To put the revenue data into perspective, we also look at how many movies were released in each season. The following bar chart visualizes the seasonal distribution of movie releases.

In [8]:
season_counts = (
    cleaned_movies_df['season']
    .value_counts()
    .rename_axis('season')
    .reset_index(name='count')
)

alt.Chart(season_counts).mark_bar().encode(
    x=alt.X('season:N', sort=['Winter', 'Spring', 'Summer', 'Fall'], title='Season'),
    y=alt.Y('count:Q', title='Number of Movies Released'),
    color='season:N'
).properties(
    title='Number of Disney Movies Released by Season',
    width=500,
    height=300
)

**Figure 1:** Number of Disney Movies Released by Season

The first bar chart shows that summer releases had the highest average total gross, followed by winter, fall, and spring, suggesting higher earnings during summer months. The chart of movie release counts adds context by showing how release volume varies by season, which may also influence revenue patterns.

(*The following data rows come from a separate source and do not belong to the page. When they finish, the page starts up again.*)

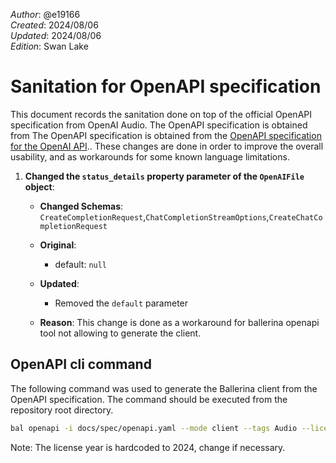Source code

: _Author_:  @e19166 \
_Created_: 2024/08/06 \
_Updated_: 2024/08/06 \
_Edition_: Swan Lake

# Sanitation for OpenAPI specification

This document records the sanitation done on top of the official OpenAPI specification from OpenAI Audio. 
The OpenAPI specification is obtained from The OpenAPI specification is obtained from the [OpenAPI specification for the OpenAI API](https://github.com/openai/openai-openapi/blob/master/openapi.yaml)..
These changes are done in order to improve the overall usability, and as workarounds for some known language limitations.

1. **Changed the `status_details` property parameter of the `OpenAIFile` object**:

   - **Changed Schemas**: `CreateCompletionRequest`,`ChatCompletionStreamOptions`,`CreateChatCompletionRequest`

   - **Original**:
      - default: `null`

   - **Updated**:
      - Removed the `default` parameter 

   - **Reason**: This change is done as a workaround for ballerina openapi tool not allowing to generate the client.

## OpenAPI cli command

The following command was used to generate the Ballerina client from the OpenAPI specification. The command should be executed from the repository root directory.

```bash
bal openapi -i docs/spec/openapi.yaml --mode client --tags Audio --license docs/license.txt -o ballerina
```
Note: The license year is hardcoded to 2024, change if necessary.
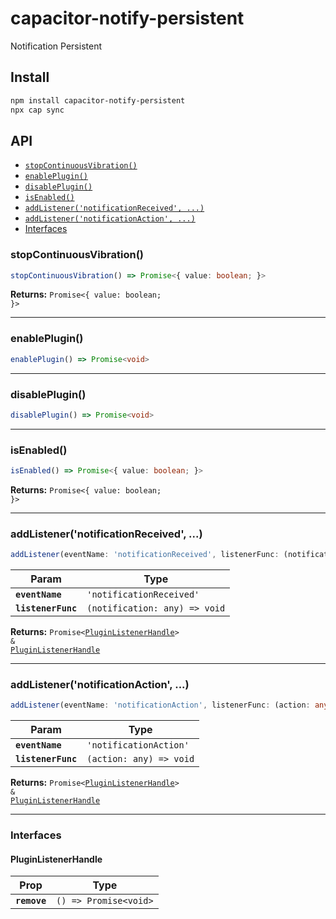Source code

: # capacitor-notify-persistent

Notification Persistent

## Install

```bash
npm install capacitor-notify-persistent
npx cap sync
```

## API

<docgen-index>

* [`stopContinuousVibration()`](#stopcontinuousvibration)
* [`enablePlugin()`](#enableplugin)
* [`disablePlugin()`](#disableplugin)
* [`isEnabled()`](#isenabled)
* [`addListener('notificationReceived', ...)`](#addlistenernotificationreceived-)
* [`addListener('notificationAction', ...)`](#addlistenernotificationaction-)
* [Interfaces](#interfaces)

</docgen-index>

<docgen-api>
<!--Update the source file JSDoc comments and rerun docgen to update the docs below-->

### stopContinuousVibration()

```typescript
stopContinuousVibration() => Promise<{ value: boolean; }>
```

**Returns:** <code>Promise&lt;{ value: boolean; }&gt;</code>

--------------------


### enablePlugin()

```typescript
enablePlugin() => Promise<void>
```

--------------------


### disablePlugin()

```typescript
disablePlugin() => Promise<void>
```

--------------------


### isEnabled()

```typescript
isEnabled() => Promise<{ value: boolean; }>
```

**Returns:** <code>Promise&lt;{ value: boolean; }&gt;</code>

--------------------


### addListener('notificationReceived', ...)

```typescript
addListener(eventName: 'notificationReceived', listenerFunc: (notification: any) => void) => Promise<PluginListenerHandle> & PluginListenerHandle
```

| Param              | Type                                        |
| ------------------ | ------------------------------------------- |
| **`eventName`**    | <code>'notificationReceived'</code>         |
| **`listenerFunc`** | <code>(notification: any) =&gt; void</code> |

**Returns:** <code>Promise&lt;<a href="#pluginlistenerhandle">PluginListenerHandle</a>&gt; & <a href="#pluginlistenerhandle">PluginListenerHandle</a></code>

--------------------


### addListener('notificationAction', ...)

```typescript
addListener(eventName: 'notificationAction', listenerFunc: (action: any) => void) => Promise<PluginListenerHandle> & PluginListenerHandle
```

| Param              | Type                                  |
| ------------------ | ------------------------------------- |
| **`eventName`**    | <code>'notificationAction'</code>     |
| **`listenerFunc`** | <code>(action: any) =&gt; void</code> |

**Returns:** <code>Promise&lt;<a href="#pluginlistenerhandle">PluginListenerHandle</a>&gt; & <a href="#pluginlistenerhandle">PluginListenerHandle</a></code>

--------------------


### Interfaces


#### PluginListenerHandle

| Prop         | Type                                      |
| ------------ | ----------------------------------------- |
| **`remove`** | <code>() =&gt; Promise&lt;void&gt;</code> |

</docgen-api>
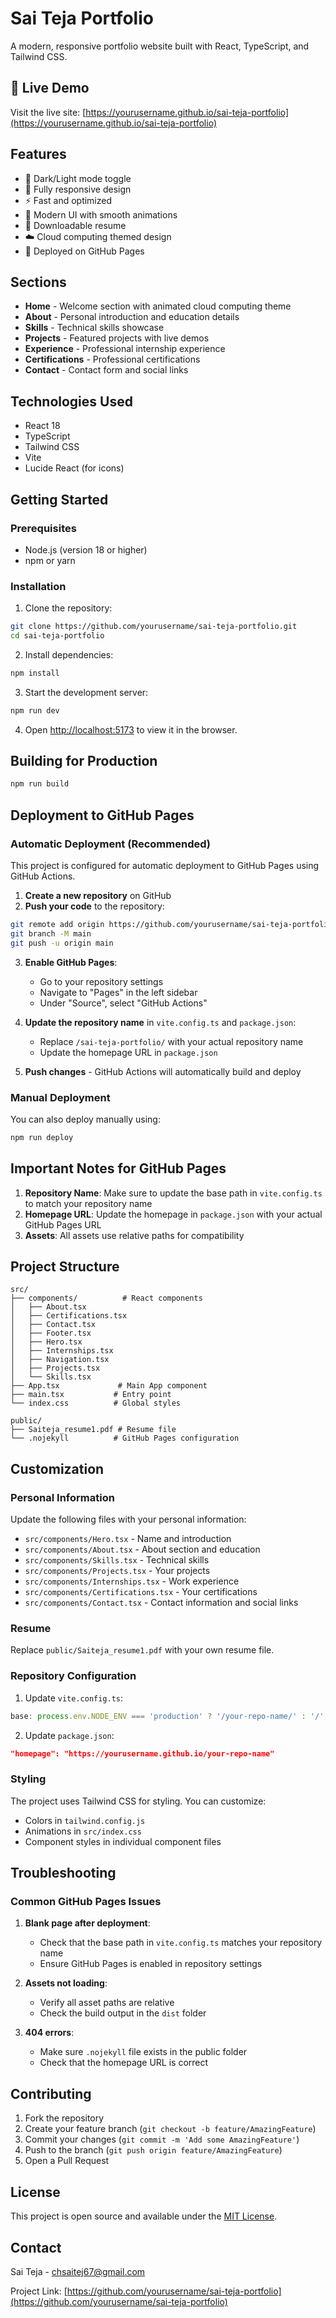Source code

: # Sai Teja Portfolio

A modern, responsive portfolio website built with React, TypeScript, and Tailwind CSS.

## 🚀 Live Demo

Visit the live site: [https://yourusername.github.io/sai-teja-portfolio](https://yourusername.github.io/sai-teja-portfolio)

## Features

- 🌙 Dark/Light mode toggle
- 📱 Fully responsive design
- ⚡ Fast and optimized
- 🎨 Modern UI with smooth animations
- 📄 Downloadable resume
- ☁️ Cloud computing themed design
- 🚀 Deployed on GitHub Pages

## Sections

- **Home** - Welcome section with animated cloud computing theme
- **About** - Personal introduction and education details
- **Skills** - Technical skills showcase
- **Projects** - Featured projects with live demos
- **Experience** - Professional internship experience
- **Certifications** - Professional certifications
- **Contact** - Contact form and social links

## Technologies Used

- React 18
- TypeScript
- Tailwind CSS
- Vite
- Lucide React (for icons)

## Getting Started

### Prerequisites

- Node.js (version 18 or higher)
- npm or yarn

### Installation

1. Clone the repository:
```bash
git clone https://github.com/yourusername/sai-teja-portfolio.git
cd sai-teja-portfolio
```

2. Install dependencies:
```bash
npm install
```

3. Start the development server:
```bash
npm run dev
```

4. Open [http://localhost:5173](http://localhost:5173) to view it in the browser.

## Building for Production

```bash
npm run build
```

## Deployment to GitHub Pages

### Automatic Deployment (Recommended)

This project is configured for automatic deployment to GitHub Pages using GitHub Actions.

1. **Create a new repository** on GitHub
2. **Push your code** to the repository:
```bash
git remote add origin https://github.com/yourusername/sai-teja-portfolio.git
git branch -M main
git push -u origin main
```

3. **Enable GitHub Pages**:
   - Go to your repository settings
   - Navigate to "Pages" in the left sidebar
   - Under "Source", select "GitHub Actions"

4. **Update the repository name** in `vite.config.ts` and `package.json`:
   - Replace `/sai-teja-portfolio/` with your actual repository name
   - Update the homepage URL in `package.json`

5. **Push changes** - GitHub Actions will automatically build and deploy

### Manual Deployment

You can also deploy manually using:

```bash
npm run deploy
```

## Important Notes for GitHub Pages

1. **Repository Name**: Make sure to update the base path in `vite.config.ts` to match your repository name
2. **Homepage URL**: Update the homepage in `package.json` with your actual GitHub Pages URL
3. **Assets**: All assets use relative paths for compatibility

## Project Structure

```
src/
├── components/          # React components
│   ├── About.tsx
│   ├── Certifications.tsx
│   ├── Contact.tsx
│   ├── Footer.tsx
│   ├── Hero.tsx
│   ├── Internships.tsx
│   ├── Navigation.tsx
│   ├── Projects.tsx
│   └── Skills.tsx
├── App.tsx             # Main App component
├── main.tsx           # Entry point
└── index.css          # Global styles

public/
├── Saiteja_resume1.pdf # Resume file
└── .nojekyll          # GitHub Pages configuration
```

## Customization

### Personal Information

Update the following files with your personal information:

- `src/components/Hero.tsx` - Name and introduction
- `src/components/About.tsx` - About section and education
- `src/components/Skills.tsx` - Technical skills
- `src/components/Projects.tsx` - Your projects
- `src/components/Internships.tsx` - Work experience
- `src/components/Certifications.tsx` - Your certifications
- `src/components/Contact.tsx` - Contact information and social links

### Resume

Replace `public/Saiteja_resume1.pdf` with your own resume file.

### Repository Configuration

1. Update `vite.config.ts`:
```typescript
base: process.env.NODE_ENV === 'production' ? '/your-repo-name/' : '/',
```

2. Update `package.json`:
```json
"homepage": "https://yourusername.github.io/your-repo-name"
```

### Styling

The project uses Tailwind CSS for styling. You can customize:

- Colors in `tailwind.config.js`
- Animations in `src/index.css`
- Component styles in individual component files

## Troubleshooting

### Common GitHub Pages Issues

1. **Blank page after deployment**:
   - Check that the base path in `vite.config.ts` matches your repository name
   - Ensure GitHub Pages is enabled in repository settings

2. **Assets not loading**:
   - Verify all asset paths are relative
   - Check the build output in the `dist` folder

3. **404 errors**:
   - Make sure `.nojekyll` file exists in the public folder
   - Check that the homepage URL is correct

## Contributing

1. Fork the repository
2. Create your feature branch (`git checkout -b feature/AmazingFeature`)
3. Commit your changes (`git commit -m 'Add some AmazingFeature'`)
4. Push to the branch (`git push origin feature/AmazingFeature`)
5. Open a Pull Request

## License

This project is open source and available under the [MIT License](LICENSE).

## Contact

Sai Teja - [chsaitej67@gmail.com](mailto:chsaitej67@gmail.com)

Project Link: [https://github.com/yourusername/sai-teja-portfolio](https://github.com/yourusername/sai-teja-portfolio)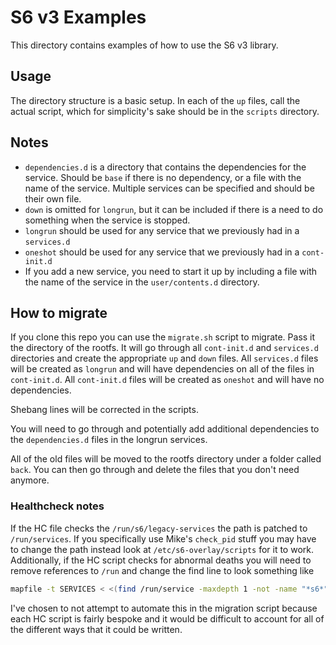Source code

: # S6 v3 Examples

This directory contains examples of how to use the S6 v3 library.

## Usage

The directory structure is a basic setup. In each of the `up` files, call the actual script, which for simplicity's sake should be in the `scripts` directory.

## Notes

* `dependencies.d` is a directory that contains the dependencies for the service. Should be `base` if there is no dependency, or a file with the name of the service. Multiple services can be specified and should be their own file.
* `down` is omitted for `longrun`, but it can be included if there is a need to do something when the service is stopped.
* `longrun` should be used for any service that we previously had in a `services.d`
* `oneshot` should be used for any service that we previously had in a `cont-init.d`
* If you add a new service, you need to start it up by including a file with the name of the service in the `user/contents.d` directory.

## How to migrate

If you clone this repo you can use the `migrate.sh` script to migrate. Pass it the directory of the rootfs. It will go through all `cont-init.d` and `services.d` directories and create the appropriate `up` and `down` files. All `services.d` files will be created as `longrun` and will have dependencies on all of the files in `cont-init.d`. All `cont-init.d` files will be created as `oneshot` and will have no dependencies.

Shebang lines will be corrected in the scripts.

You will need to go through and potentially add additional dependencies to the `dependencies.d` files in the longrun services.

All of the old files will be moved to the rootfs directory under a folder called `back`. You can then go through and delete the files that you don't need anymore.

### Healthcheck notes

If the HC file checks the `/run/s6/legacy-services` the path is patched to `/run/services`. If you specifically use Mike's `check_pid` stuff you may have to change the path instead look at `/etc/s6-overlay/scripts` for it to work. Additionally, if the HC script checks for abnormal deaths you will need to remove references to `/run` and change the find line to look something like

```bash
mapfile -t SERVICES < <(find /run/service -maxdepth 1 -not -name "*s6*" | tail +2)
```

I've chosen to not attempt to automate this in the migration script because each HC script is fairly bespoke and it would be difficult to account for all of the different ways that it could be written.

Now how do these revenues change when the month of December is considered it's own season? I've created a separate function script specifically for this so we can view how the median gross revenues are influenced by Christmas break. Let's import the function `december_function_script.py`.

In [9]:
from december_function_script import december_disney_movies

Now, let's run the new wrangling code, and calculate the median gross earnings by season.

In [10]:
# Wrangle the data
cleaned_december_df = december_disney_movies(disney_movies)

# Count movies per season
december_season_counts = cleaned_december_df['season'].value_counts()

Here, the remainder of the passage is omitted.